[EXERCISE MATERIAL — start]

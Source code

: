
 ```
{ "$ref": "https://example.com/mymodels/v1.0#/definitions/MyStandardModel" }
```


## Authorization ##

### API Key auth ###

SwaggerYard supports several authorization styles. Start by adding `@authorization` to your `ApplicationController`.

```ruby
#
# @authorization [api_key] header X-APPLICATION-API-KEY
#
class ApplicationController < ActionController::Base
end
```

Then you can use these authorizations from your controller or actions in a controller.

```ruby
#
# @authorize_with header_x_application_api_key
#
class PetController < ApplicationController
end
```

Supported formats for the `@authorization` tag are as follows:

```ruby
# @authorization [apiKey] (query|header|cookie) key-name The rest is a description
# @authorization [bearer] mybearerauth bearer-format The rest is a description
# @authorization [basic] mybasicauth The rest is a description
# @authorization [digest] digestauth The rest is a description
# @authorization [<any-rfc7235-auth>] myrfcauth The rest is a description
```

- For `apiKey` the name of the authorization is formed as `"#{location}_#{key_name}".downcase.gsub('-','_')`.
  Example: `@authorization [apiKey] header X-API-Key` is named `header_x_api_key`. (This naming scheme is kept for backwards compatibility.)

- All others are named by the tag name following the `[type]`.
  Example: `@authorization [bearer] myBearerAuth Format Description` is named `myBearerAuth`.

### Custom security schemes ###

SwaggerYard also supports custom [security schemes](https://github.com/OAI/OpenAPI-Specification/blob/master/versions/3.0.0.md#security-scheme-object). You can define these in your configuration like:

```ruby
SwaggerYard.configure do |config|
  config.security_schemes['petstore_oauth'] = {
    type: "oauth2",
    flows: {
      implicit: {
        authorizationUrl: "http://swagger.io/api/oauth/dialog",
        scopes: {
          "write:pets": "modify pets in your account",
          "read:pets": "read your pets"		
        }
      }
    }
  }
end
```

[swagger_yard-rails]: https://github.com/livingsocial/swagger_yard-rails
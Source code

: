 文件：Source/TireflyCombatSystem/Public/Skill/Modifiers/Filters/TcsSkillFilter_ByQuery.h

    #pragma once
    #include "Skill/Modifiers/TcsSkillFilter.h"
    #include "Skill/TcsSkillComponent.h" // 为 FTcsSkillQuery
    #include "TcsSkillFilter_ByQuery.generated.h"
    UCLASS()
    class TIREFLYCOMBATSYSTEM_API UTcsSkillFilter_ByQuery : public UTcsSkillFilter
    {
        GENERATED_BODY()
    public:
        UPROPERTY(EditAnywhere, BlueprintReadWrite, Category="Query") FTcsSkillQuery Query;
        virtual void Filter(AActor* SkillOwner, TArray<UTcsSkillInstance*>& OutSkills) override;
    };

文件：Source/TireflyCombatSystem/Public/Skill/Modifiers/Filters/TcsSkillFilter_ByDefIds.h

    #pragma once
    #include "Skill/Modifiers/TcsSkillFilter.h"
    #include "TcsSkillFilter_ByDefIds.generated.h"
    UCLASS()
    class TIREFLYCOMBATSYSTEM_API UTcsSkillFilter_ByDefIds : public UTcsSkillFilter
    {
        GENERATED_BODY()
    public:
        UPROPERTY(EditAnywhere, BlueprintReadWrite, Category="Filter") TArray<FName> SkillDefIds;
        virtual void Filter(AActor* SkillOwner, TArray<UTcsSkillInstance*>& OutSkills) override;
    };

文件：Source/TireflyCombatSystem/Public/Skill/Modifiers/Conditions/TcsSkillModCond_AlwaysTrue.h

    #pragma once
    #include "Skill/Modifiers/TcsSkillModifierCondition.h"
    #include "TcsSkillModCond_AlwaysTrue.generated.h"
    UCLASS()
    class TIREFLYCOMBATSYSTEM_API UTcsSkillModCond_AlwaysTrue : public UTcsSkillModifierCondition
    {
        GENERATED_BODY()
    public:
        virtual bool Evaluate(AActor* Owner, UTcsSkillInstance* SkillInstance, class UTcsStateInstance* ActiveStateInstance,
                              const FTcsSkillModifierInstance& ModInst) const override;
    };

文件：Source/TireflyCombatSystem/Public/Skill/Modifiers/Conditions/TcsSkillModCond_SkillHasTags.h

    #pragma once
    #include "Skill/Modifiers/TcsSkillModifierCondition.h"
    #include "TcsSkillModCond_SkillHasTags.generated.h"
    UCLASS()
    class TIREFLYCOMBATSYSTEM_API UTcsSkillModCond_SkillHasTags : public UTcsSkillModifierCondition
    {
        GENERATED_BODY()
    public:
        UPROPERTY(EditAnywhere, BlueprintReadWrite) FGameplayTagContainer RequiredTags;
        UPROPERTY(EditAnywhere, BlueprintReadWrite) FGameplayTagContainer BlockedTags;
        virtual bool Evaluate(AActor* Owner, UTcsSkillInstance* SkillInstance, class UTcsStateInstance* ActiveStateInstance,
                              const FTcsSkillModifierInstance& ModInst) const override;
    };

[EXERCISE MATERIAL — finish]

INSTRUCTIONS FOR THE TASK: The answer must be every record above, repeated exactly as written.

ANSWER BOX:
Source code

:
 ```
{ "$ref": "https://example.com/mymodels/v1.0#/definitions/MyStandardModel" }
```


## Authorization ##

### API Key auth ###

SwaggerYard supports several authorization styles. Start by adding `@authorization` to your `ApplicationController`.

```ruby
#
# @authorization [api_key] header X-APPLICATION-API-KEY
#
class ApplicationController < ActionController::Base
end
```

Then you can use these authorizations from your controller or actions in a controller.

```ruby
#
# @authorize_with header_x_application_api_key
#
class PetController < ApplicationController
end
```

Supported formats for the `@authorization` tag are as follows:

```ruby
# @authorization [apiKey] (query|header|cookie) key-name The rest is a description
# @authorization [bearer] mybearerauth bearer-format The rest is a description
# @authorization [basic] mybasicauth The rest is a description
# @authorization [digest] digestauth The rest is a description
# @authorization [<any-rfc7235-auth>] myrfcauth The rest is a description
```

- For `apiKey` the name of the authorization is formed as `"#{location}_#{key_name}".downcase.gsub('-','_')`.
  Example: `@authorization [apiKey] header X-API-Key` is named `header_x_api_key`. (This naming scheme is kept for backwards compatibility.)

- All others are named by the tag name following the `[type]`.
  Example: `@authorization [bearer] myBearerAuth Format Description` is named `myBearerAuth`.

### Custom security schemes ###

SwaggerYard also supports custom [security schemes](https://github.com/OAI/OpenAPI-Specification/blob/master/versions/3.0.0.md#security-scheme-object). You can define these in your configuration like:

```ruby
SwaggerYard.configure do |config|
  config.security_schemes['petstore_oauth'] = {
    type: "oauth2",
    flows: {
      implicit: {
        authorizationUrl: "http://swagger.io/api/oauth/dialog",
        scopes: {
          "write:pets": "modify pets in your account",
          "read:pets": "read your pets"		
        }
      }
    }
  }
end
```

[swagger_yard-rails]: https://github.com/livingsocial/swagger_yard-rails
Source code

: 文件：Source/TireflyCombatSystem/Public/Skill/Modifiers/Filters/TcsSkillFilter_ByQuery.h

    #pragma once
    #include "Skill/Modifiers/TcsSkillFilter.h"
    #include "Skill/TcsSkillComponent.h" // 为 FTcsSkillQuery
    #include "TcsSkillFilter_ByQuery.generated.h"
    UCLASS()
    class TIREFLYCOMBATSYSTEM_API UTcsSkillFilter_ByQuery : public UTcsSkillFilter
    {
        GENERATED_BODY()
    public:
        UPROPERTY(EditAnywhere, BlueprintReadWrite, Category="Query") FTcsSkillQuery Query;
        virtual void Filter(AActor* SkillOwner, TArray<UTcsSkillInstance*>& OutSkills) override;
    };

文件：Source/TireflyCombatSystem/Public/Skill/Modifiers/Filters/TcsSkillFilter_ByDefIds.h

    #pragma once
    #include "Skill/Modifiers/TcsSkillFilter.h"
    #include "TcsSkillFilter_ByDefIds.generated.h"
    UCLASS()
    class TIREFLYCOMBATSYSTEM_API UTcsSkillFilter_ByDefIds : public UTcsSkillFilter
    {
        GENERATED_BODY()
    public:
        UPROPERTY(EditAnywhere, BlueprintReadWrite, Category="Filter") TArray<FName> SkillDefIds;
        virtual void Filter(AActor* SkillOwner, TArray<UTcsSkillInstance*>& OutSkills) override;
    };

文件：Source/TireflyCombatSystem/Public/Skill/Modifiers/Conditions/TcsSkillModCond_AlwaysTrue.h

    #pragma once
    #include "Skill/Modifiers/TcsSkillModifierCondition.h"
    #include "TcsSkillModCond_AlwaysTrue.generated.h"
    UCLASS()
    class TIREFLYCOMBATSYSTEM_API UTcsSkillModCond_AlwaysTrue : public UTcsSkillModifierCondition
    {
        GENERATED_BODY()
    public:
        virtual bool Evaluate(AActor* Owner, UTcsSkillInstance* SkillInstance, class UTcsStateInstance* ActiveStateInstance,
                              const FTcsSkillModifierInstance& ModInst) const override;
    };

文件：Source/TireflyCombatSystem/Public/Skill/Modifiers/Conditions/TcsSkillModCond_SkillHasTags.h

    #pragma once
    #include "Skill/Modifiers/TcsSkillModifierCondition.h"
    #include "TcsSkillModCond_SkillHasTags.generated.h"
    UCLASS()
    class TIREFLYCOMBATSYSTEM_API UTcsSkillModCond_SkillHasTags : public UTcsSkillModifierCondition
    {
        GENERATED_BODY()
    public:
        UPROPERTY(EditAnywhere, BlueprintReadWrite) FGameplayTagContainer RequiredTags;
        UPROPERTY(EditAnywhere, BlueprintReadWrite) FGameplayTagContainer BlockedTags;
        virtual bool Evaluate(AActor* Owner, UTcsSkillInstance* SkillInstance, class UTcsStateInstance* ActiveStateInstance,
                              const FTcsSkillModifierInstance& ModInst) const override;
    };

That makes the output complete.